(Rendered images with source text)
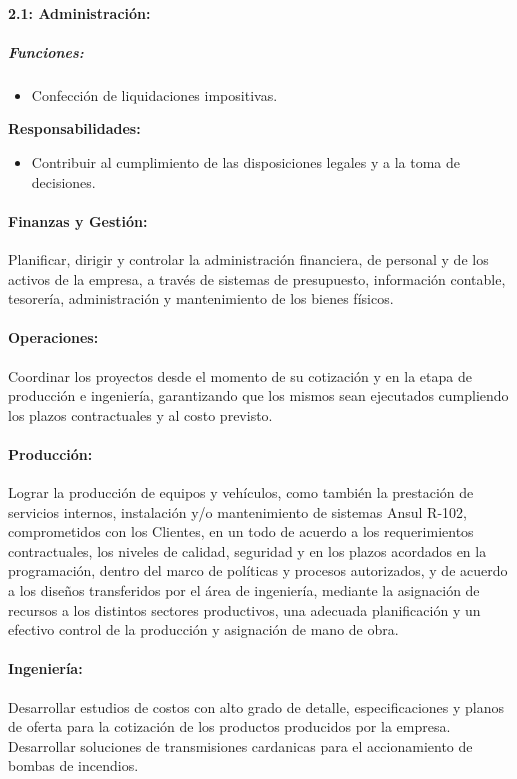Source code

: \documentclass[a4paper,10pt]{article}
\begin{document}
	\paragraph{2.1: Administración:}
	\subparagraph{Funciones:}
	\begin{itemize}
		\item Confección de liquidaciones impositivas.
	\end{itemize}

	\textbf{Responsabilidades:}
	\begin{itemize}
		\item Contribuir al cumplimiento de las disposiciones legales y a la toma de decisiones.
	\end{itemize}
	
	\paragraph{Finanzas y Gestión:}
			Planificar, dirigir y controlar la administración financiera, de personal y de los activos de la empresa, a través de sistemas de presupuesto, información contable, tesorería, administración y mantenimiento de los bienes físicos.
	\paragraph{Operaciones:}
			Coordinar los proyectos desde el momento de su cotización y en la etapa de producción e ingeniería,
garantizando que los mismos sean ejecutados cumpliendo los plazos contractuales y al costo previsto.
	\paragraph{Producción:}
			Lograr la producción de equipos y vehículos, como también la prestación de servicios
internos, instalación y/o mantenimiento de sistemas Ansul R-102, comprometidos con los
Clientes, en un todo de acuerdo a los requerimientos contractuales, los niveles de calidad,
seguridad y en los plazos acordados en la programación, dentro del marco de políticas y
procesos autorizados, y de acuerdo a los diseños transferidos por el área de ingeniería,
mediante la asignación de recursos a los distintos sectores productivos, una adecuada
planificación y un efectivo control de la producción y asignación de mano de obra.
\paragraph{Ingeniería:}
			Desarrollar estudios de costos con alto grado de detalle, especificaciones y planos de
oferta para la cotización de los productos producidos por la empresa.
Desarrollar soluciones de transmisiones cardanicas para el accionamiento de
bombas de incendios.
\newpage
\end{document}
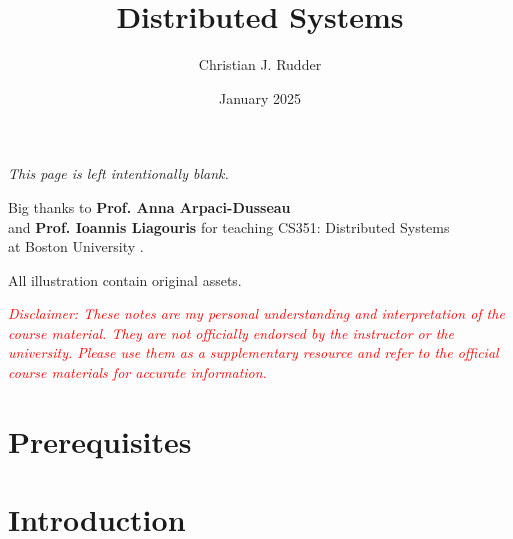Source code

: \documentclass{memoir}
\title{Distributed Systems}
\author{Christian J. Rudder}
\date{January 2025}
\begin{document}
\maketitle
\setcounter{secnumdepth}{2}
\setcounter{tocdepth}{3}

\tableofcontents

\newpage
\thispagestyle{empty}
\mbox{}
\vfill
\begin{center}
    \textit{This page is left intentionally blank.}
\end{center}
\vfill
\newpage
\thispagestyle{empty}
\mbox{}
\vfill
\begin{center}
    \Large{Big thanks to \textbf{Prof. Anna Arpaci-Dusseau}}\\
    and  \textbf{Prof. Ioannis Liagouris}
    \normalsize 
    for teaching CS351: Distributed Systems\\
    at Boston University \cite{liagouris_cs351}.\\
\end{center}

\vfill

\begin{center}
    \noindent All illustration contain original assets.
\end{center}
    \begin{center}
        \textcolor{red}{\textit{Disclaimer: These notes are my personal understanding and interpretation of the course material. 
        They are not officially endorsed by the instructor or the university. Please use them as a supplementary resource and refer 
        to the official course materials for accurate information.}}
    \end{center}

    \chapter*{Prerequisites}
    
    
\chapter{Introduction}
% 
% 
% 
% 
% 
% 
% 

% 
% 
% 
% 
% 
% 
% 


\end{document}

WHAT IS BEING ASKED | From the data above, show each line that contains "contractuales".

ANSWER FOR THE TASK |
garantizando que los mismos sean ejecutados cumpliendo los plazos contractuales y al costo previsto.
Clientes, en un todo de acuerdo a los requerimientos contractuales, los niveles de calidad,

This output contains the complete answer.